Bertrand Degott, Battant. Paris : La Table ronde, 2006.

Dans ce recueil qui a pour titre le nom de la rue où demeure le poète à Besançon, se mêlent tradition poétique, érudition, existence quotidienne et drame personnel. Les « quatre fleurs » dont il est question dans l’épigraphe sont les quatre enfants du poète, qui leur dédie le premier poème de la dernière partie, intitulée « demandes ». Le drame de la séparation, évoqué auparavant dans « album », s’y exprime en vers de quatorze syllabes, mais c’est en fait l’expérience elle-même de l’incarnation qui constitue le drame véritable. Le poème n’en rendra qu’imparfaitement compte, même par le truchement de « vers de quatorze / qu’on désarticule à loisir comme un pantin » (p. 73) :
« – ça n’est rien de l’écrire, encor faut-il tous les matins
revenir à terre, oublier pour un temps les sirènes
et puis catapulter le corps dans ce monde indistinct
ou si peu différent d’un songe et que le jour nous prenne
et qu’on apprenne à dominer peu à peu nos instincts »

C’est la séparation toutefois qui fait de l’incarnation ce tourment, en dissociant l’homme intérieur (gond immobile) et l’homme extérieur (le battant toujours mouvant de la porte) comme le conte Bertrand Degott dans « battant » après avoir évoqué Maître Eckhart :
« hélas, j’ai beau me répéter que l’expérience
est une amie, que ma route est jalonnée d’anges
il y a le mur d’en face et les toits par-derrière
l’antenne avec si peu de ciel qui recommence
et la porte qui bat grinçant sur des charnières. » (p. 56)

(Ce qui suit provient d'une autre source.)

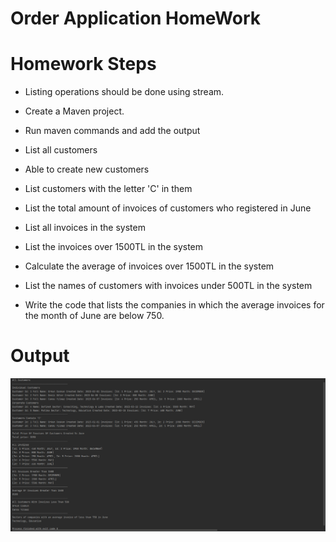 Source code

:# Order Application HomeWork

# Homework Steps
- Listing operations should be done using stream.

- Create a Maven project.

- Run maven commands and add the output

- List all customers

- Able to create new customers

- List customers with the letter 'C' in them

- List the total amount of invoices of customers who registered in June

- List all invoices in the system

- List the invoices over 1500TL in the system

- Calculate the average of invoices over 1500TL in the system

- List the names of customers with invoices under 500TL in the system

- Write the code that lists the companies in which the average invoices for the month of June are below 750.



# Output
![output](src/main/java/img/output.png)



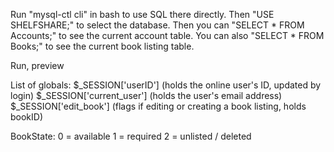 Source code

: Run "mysql-ctl cli" in bash to use SQL there directly. 
Then "USE SHELFSHARE;" to select the database. 
Then you can "SELECT * FROM Accounts;" to see the current account table.
You can also "SELECT * FROM Books;" to see the current book listing table.

 Run, preview

List of globals:
$_SESSION['userID']  (holds the online user's ID, updated by login)
$_SESSION['current_user']  (holds the user's email address)
$_SESSION['edit_book']   (flags if editing or creating a book listing, holds bookID)

BookState:
0 = available
1 = required
2 = unlisted / deleted
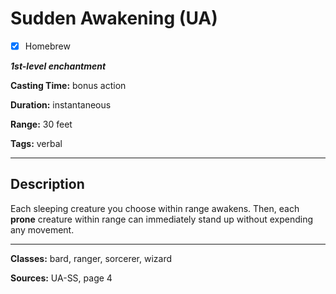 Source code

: # Sudden Awakening (UA)

- [x] Homebrew

***1st-level enchantment***

**Casting Time:** bonus action

**Duration:** instantaneous

**Range:** 30 feet

**Tags:** verbal

---

## Description
Each sleeping creature you choose within range awakens. Then, each **prone** creature within range can immediately stand up without expending any movement.

---

**Classes:** bard, ranger, sorcerer, wizard

**Sources:** UA-SS, page 4
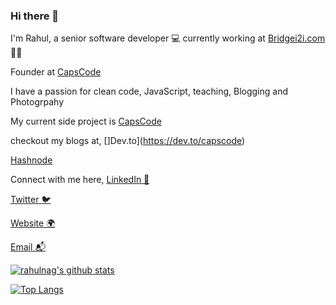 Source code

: ### Hi there 👋

I'm Rahul, a senior software developer 💻 currently working at [Bridgei2i.com](https://Bridgei2i.com) 🍲🥡

Founder at [CapsCode](https://capscode.in)

I have a passion for clean code, JavaScript, teaching, Blogging and Photogrpahy

My current side project is [CapsCode](https://capscode.in)

checkout my blogs at,
[]Dev.to](https://dev.to/capscode)

[Hashnode](https://hashnode.com/@capscode)



Connect with me here,
[LinkedIn 💼](https://linkedin.com/in/rahulnag)

[Twitter 🐦](https://twitter.com/iamrahulnag)

[Website 🌍](https://capscode.in/)

[Email 📬](mailto:mr.rahulnag67@gmail.com)


[![rahulnag's github stats](https://github-readme-stats.vercel.app/api?username=rahulnag&show_icons=true&theme=radical)](https://github.com/rahulnag/)

[![Top Langs](https://github-readme-stats.vercel.app/api/top-langs/?username=rahulnag&layout=demo)](https://github.com/anuraghazra/github-readme-stats)
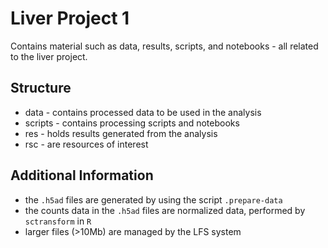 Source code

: # Liver Project 1

Contains material such as data, results, scripts, and notebooks - all related to
the liver project. 

## Structure

* data - contains processed data to be used in the analysis
* scripts - contains processing scripts and notebooks
* res - holds results generated from the analysis
* rsc - are resources of interest

## Additional Information
* the `.h5ad` files are generated by using the script `.prepare-data`
* the counts data in the `.h5ad` files are normalized data, performed by `sctransform` in `R`
* larger files (>10Mb) are managed by the LFS system
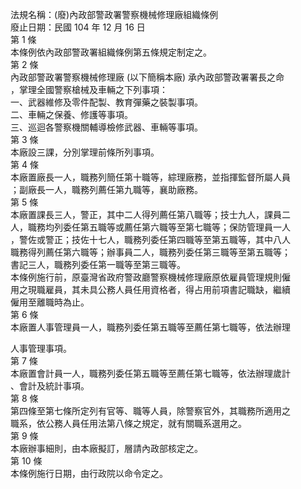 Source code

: 法規名稱：(廢)內政部警政署警察機械修理廠組織條例  
廢止日期：民國 104 年 12 月 16 日  
第 1 條  
本條例依內政部警政署組織條例第五條規定制定之。  
第 2 條  
內政部警政署警察機械修理廠 (以下簡稱本廠) 承內政部警政署署長之命  
，掌理全國警察槍械及車輛之下列事項：  
一、武器維修及零件配製、教育彈藥之裝製事項。  
二、車輛之保養、修護等事項。  
三、巡迴各警察機關輔導檢修武器、車輛等事項。  
第 3 條  
本廠設三課，分別掌理前條所列事項。  
第 4 條  
本廠置廠長一人，職務列簡任第十職等，綜理廠務，並指揮監督所屬人員  
；副廠長一人，職務列薦任第九職等，襄助廠務。  
第 5 條  
本廠置課長三人，警正，其中二人得列薦任第八職等；技士九人，課員二  
人，職務均列委任第五職等或薦任第六職等至第七職等；保防管理員一人  
，警佐或警正；技佐十七人，職務列委任第四職等至第五職等，其中八人  
職務得列薦任第六職等；辦事員二人，職務列委任第三職等至第五職等；  
書記三人，職務列委任第一職等至第三職等。  
本條例施行前，原臺灣省政府警政廳警察機械修理廠原依雇員管理規則僱  
用之現職雇員，其未具公務人員任用資格者，得占用前項書記職缺，繼續  
僱用至離職時為止。  
第 6 條  
本廠置人事管理員一人，職務列委任第五職等至薦任第七職等，依法辦理  


人事管理事項。  
第 7 條  
本廠置會計員一人，職務列委任第五職等至薦任第七職等，依法辦理歲計  
、會計及統計事項。  
第 8 條  
第四條至第七條所定列有官等、職等人員，除警察官外，其職務所適用之  
職系，依公務人員任用法第八條之規定，就有關職系選用之。  
第 9 條  
本廠辦事細則，由本廠擬訂，層請內政部核定之。  
第 10 條  
本條例施行日期，由行政院以命令定之。  


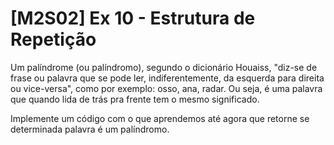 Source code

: # [M2S02] Ex 10 - Estrutura de Repetição
Um palíndrome (ou palíndromo), segundo o dicionário Houaiss,
"diz-se de frase ou palavra que se pode ler, indiferentemente, da esquerda para direita ou vice-versa", como por exemplo: osso, ana, radar.
Ou seja, é uma palavra que quando lida de trás pra frente tem o mesmo significado.

Implemente um código com o que aprendemos até agora que retorne se determinada palavra é um palíndromo.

On comprend mieux, au vu du drame intérieur, la dédicace préliminaire à Jean-Baptiste Chassignet, poète né à Besançon en 1571, auteur d’un recueil de 444 sonnets sur le Mépris de la vie et consolation contre la mort (1594). Dans ce sonnet, la « violence » éprouvée par le poète paraît être celle, mêlée, du Christ et de l’hiver (p. 9) : « La vie est un hyver fragile et transitoire. » J.-B. Chassignet, sonnet 321.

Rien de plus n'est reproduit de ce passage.